Using the 172b val, it tempers out the unicorn comma, 1594323/1562500 and 2197265625/2147483648 in the 5-limit; 1728/1715, 3645/3584, and 390625/388962 in the 7-limit; 441/440, 1944/1925, 4000/3993, and 4125/4096 in the 11-limit; 625/624, 975/968, 1188/1183, 1287/1280, and 1573/1568 in the 13-limit.

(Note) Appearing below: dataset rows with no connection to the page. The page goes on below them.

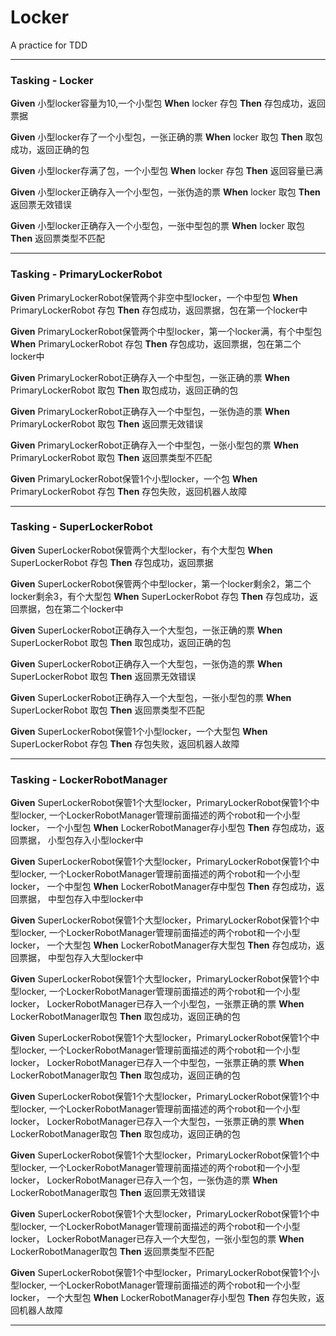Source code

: # Locker
A practice for TDD
***   
### Tasking - Locker
**Given** 小型locker容量为10,一个小型包  **When** locker 存包  **Then** 存包成功，返回票据  

**Given** 小型locker存了一个小型包，一张正确的票  **When** locker 取包  **Then** 取包成功，返回正确的包 

**Given** 小型locker存满了包，一个小型包  **When** locker 存包  **Then** 返回容量已满 

**Given** 小型locker正确存入一个小型包，一张伪造的票 **When** locker 取包  **Then** 返回票无效错误

**Given** 小型locker正确存入一个小型包，一张中型包的票 **When** locker 取包  **Then** 返回票类型不匹配
***  
### Tasking - PrimaryLockerRobot
**Given** PrimaryLockerRobot保管两个非空中型locker，一个中型包  **When** PrimaryLockerRobot 存包  **Then** 存包成功，返回票据，包在第一个locker中

**Given** PrimaryLockerRobot保管两个中型locker，第一个locker满，有个中型包  **When** PrimaryLockerRobot 存包  **Then** 存包成功，返回票据，包在第二个locker中

**Given** PrimaryLockerRobot正确存入一个中型包，一张正确的票  **When** PrimaryLockerRobot 取包  **Then** 取包成功，返回正确的包 

**Given** PrimaryLockerRobot正确存入一个中型包，一张伪造的票 **When** PrimaryLockerRobot 取包  **Then** 返回票无效错误

**Given** PrimaryLockerRobot正确存入一个中型包，一张小型包的票 **When** PrimaryLockerRobot 取包  **Then** 返回票类型不匹配

**Given** PrimaryLockerRobot保管1个小型locker，一个包  **When** PrimaryLockerRobot 存包  **Then** 存包失败，返回机器人故障
***  
### Tasking - SuperLockerRobot
**Given** SuperLockerRobot保管两个大型locker，有个大型包  **When** SuperLockerRobot 存包  **Then** 存包成功，返回票据

**Given** SuperLockerRobot保管两个中型locker，第一个locker剩余2，第二个locker剩余3，有个大型包  **When** SuperLockerRobot 存包  **Then** 存包成功，返回票据，包在第二个locker中

**Given** SuperLockerRobot正确存入一个大型包，一张正确的票  **When** SuperLockerRobot 取包  **Then** 取包成功，返回正确的包 

**Given** SuperLockerRobot正确存入一个大型包，一张伪造的票 **When** SuperLockerRobot 取包  **Then** 返回票无效错误

**Given** SuperLockerRobot正确存入一个大型包，一张小型包的票 **When** SuperLockerRobot 取包  **Then** 返回票类型不匹配

**Given** SuperLockerRobot保管1个小型locker，一个大型包  **When** SuperLockerRobot 存包  **Then** 存包失败，返回机器人故障
***  
### Tasking - LockerRobotManager
**Given** SuperLockerRobot保管1个大型locker，PrimaryLockerRobot保管1个中型locker, 一个LockerRobotManager管理前面描述的两个robot和一个小型locker， 
一个小型包 **When** LockerRobotManager存小型包  **Then** 存包成功，返回票据， 小型包存入小型locker中

**Given** SuperLockerRobot保管1个大型locker，PrimaryLockerRobot保管1个中型locker, 一个LockerRobotManager管理前面描述的两个robot和一个小型locker， 
一个中型包 **When** LockerRobotManager存中型包  **Then** 存包成功，返回票据， 中型包存入中型locker中

**Given** SuperLockerRobot保管1个大型locker，PrimaryLockerRobot保管1个中型locker, 一个LockerRobotManager管理前面描述的两个robot和一个小型locker， 
一个大型包 **When** LockerRobotManager存大型包  **Then** 存包成功，返回票据， 中型包存入大型locker中

**Given** SuperLockerRobot保管1个大型locker，PrimaryLockerRobot保管1个中型locker, 一个LockerRobotManager管理前面描述的两个robot和一个小型locker， 
LockerRobotManager已存入一个小型包，一张票正确的票 **When** LockerRobotManager取包 **Then** 取包成功，返回正确的包 

**Given** SuperLockerRobot保管1个大型locker，PrimaryLockerRobot保管1个中型locker, 一个LockerRobotManager管理前面描述的两个robot和一个小型locker， 
LockerRobotManager已存入一个中型包，一张票正确的票 **When** LockerRobotManager取包 **Then** 取包成功，返回正确的包 

**Given** SuperLockerRobot保管1个大型locker，PrimaryLockerRobot保管1个中型locker, 一个LockerRobotManager管理前面描述的两个robot和一个小型locker， 
LockerRobotManager已存入一个大型包，一张票正确的票 **When** LockerRobotManager取包 **Then** 取包成功，返回正确的包 

**Given** SuperLockerRobot保管1个大型locker，PrimaryLockerRobot保管1个中型locker, 一个LockerRobotManager管理前面描述的两个robot和一个小型locker， 
LockerRobotManager已存入一个包，一张伪造的票 **When** LockerRobotManager取包 **Then** 返回票无效错误

**Given** SuperLockerRobot保管1个大型locker，PrimaryLockerRobot保管1个中型locker, 一个LockerRobotManager管理前面描述的两个robot和一个小型locker， 
LockerRobotManager已存入一个大型包，一张小型包的票 **When** LockerRobotManager取包 **Then** 返回票类型不匹配

**Given** SuperLockerRobot保管1个中型locker，PrimaryLockerRobot保管1个小型locker, 一个LockerRobotManager管理前面描述的两个robot和一个小型locker， 
一个大型包 **When** LockerRobotManager存小型包  **Then** 存包失败，返回机器人故障
*** 

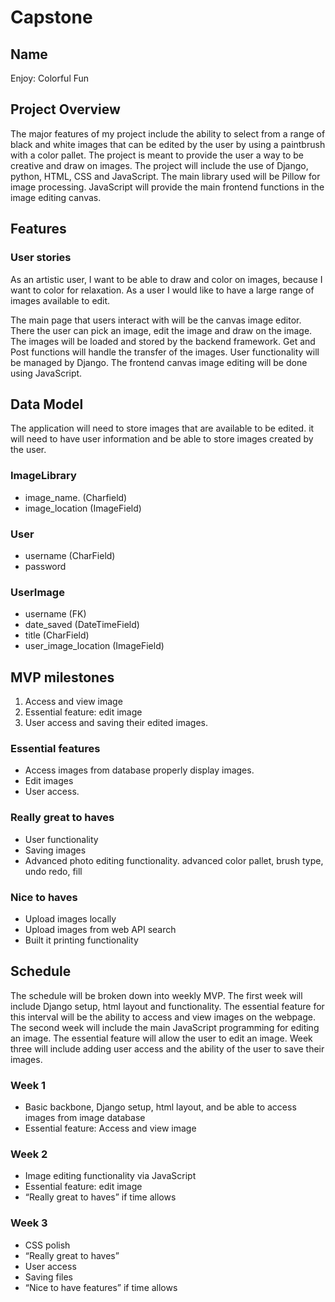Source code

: # Capstone

## Name 

Enjoy: Colorful Fun

## Project Overview
 The major features of my project include the ability to select from a range of black and white images that can be edited by the user by using a paintbrush with a color pallet. 
 The project is meant to provide the user a way to be creative and draw on images. The project will include the use of Django, python, HTML, CSS and JavaScript. The main library used will be Pillow for image processing. JavaScript will provide the main frontend functions in the image editing canvas.
## Features

### User stories 
As an artistic user, I want to be able to draw and color on images, because I want to color for relaxation. As a user I would like to have a large range of images available to edit. 

The main page that users interact with will be the canvas image editor. There the user can pick an image, edit the image and draw on the image. The images will be loaded and stored by the backend framework. Get and Post functions will handle the transfer of the images. User functionality will be managed by Django. The frontend canvas image editing will be done using JavaScript.		

## Data Model
The application will need to store images that are available to be edited. it will need to have user information and be able to store images created by the user.

### ImageLibrary
- image_name. (Charfield)	
- image_location (ImageField)

### User
- username (CharField)
- password

### UserImage
- username (FK)
- date_saved (DateTimeField)
- title (CharField)
- user_image_location (ImageField)


## MVP milestones
1. Access and view image
2. Essential feature: edit image
3. User access and saving their edited images.

### Essential features
- Access images from database properly display images.
- Edit images
- User access.

### Really great to haves
- User functionality
- Saving images
- Advanced photo editing functionality. advanced color pallet, brush type, undo redo, fill

### Nice to haves
- Upload images locally
- Upload images from web API search
- Built it printing functionality

## Schedule
The schedule will be broken down into weekly MVP. The first week will include Django setup, html layout and functionality. The essential feature for this interval will be the ability to access and view images on the webpage. The second week will include the main JavaScript programming for editing an image. The essential feature will allow the user to edit an image. Week three will include adding user access and the ability of the user to save their images. 

### Week 1
- Basic backbone, Django setup, html layout, and be able to access images from image database
- Essential feature: Access and view image
### Week 2
- Image editing functionality via JavaScript
- Essential feature: edit image
- “Really great to haves” if time allows
### Week 3
- CSS polish
- “Really great to haves”
- User access
- Saving files
- “Nice to have features” if time allows
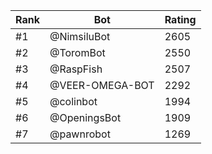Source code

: Rank|Bot|Rating
---|---|---
#1|@NimsiluBot|2605
#2|@ToromBot|2550
#3|@RaspFish|2507
#4|@VEER-OMEGA-BOT|2292
#5|@colinbot|1994
#6|@OpeningsBot|1909
#7|@pawnrobot|1269
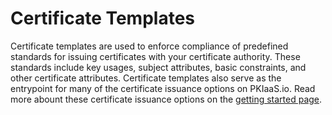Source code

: # Certificate Templates

Certificate templates are used to enforce compliance of predefined standards for issuing certificates with your certificate authority. These standards include key usages, subject attributes, basic constraints, and other certificate attributes. Certificate templates also serve as the entrypoint for many of the certificate issuance options on PKIaaS.io. Read more abount these certificate issuance options on the [getting started page](../getting-started.md/#issue-a-certificate).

Using the alternative 172bdee val, it tempers out 225/224, 118098/117649, and 3176523/3125000 in the 7-limit; 243/242, 1617/1600, 2079/2048, and 117649/117128 in the 11-limit; 351/350, 625/624, 1188/1183, and 1573/1568 in the 13-limit.
Using the 172f val, every 7 steps is an excellent approximation of the ninth no-2 zeta peak - associated with 39edt - in the 15-limit.
Odd harmonics
| Harmonic | 3 | 5 | 7 | 9 | 11 | 13 | 15 | 17 | 19 | 21 | 23 | |
|---|---|---|---|---|---|---|---|---|---|---|---|---|
| Error | Absolute (¢) | +2.70 | -2.59 | +0.94 | -1.58 | -0.16 | -3.32 | +0.10 | -0.30 | +2.49 | -3.34 | -0.37 |
| Relative (%) | +38.6 | -37.2 | +13.5 | -22.7 | -2.2 | -47.6 | +1.5 | -4.4 | +35.6 | -47.9 | -5.3 | |
| Steps (reduced) |
273 (101) |
399 (55) |
483 (139) |
545 (29) |
595 (79) |
636 (120) |
672 (156) |
703 (15) |
731 (43) |
755 (67) |
778 (90) | |
Subsets and supersets
Since 172 factors into 22 × 43, 172edo has subset edos 2, 4, 43, and 86.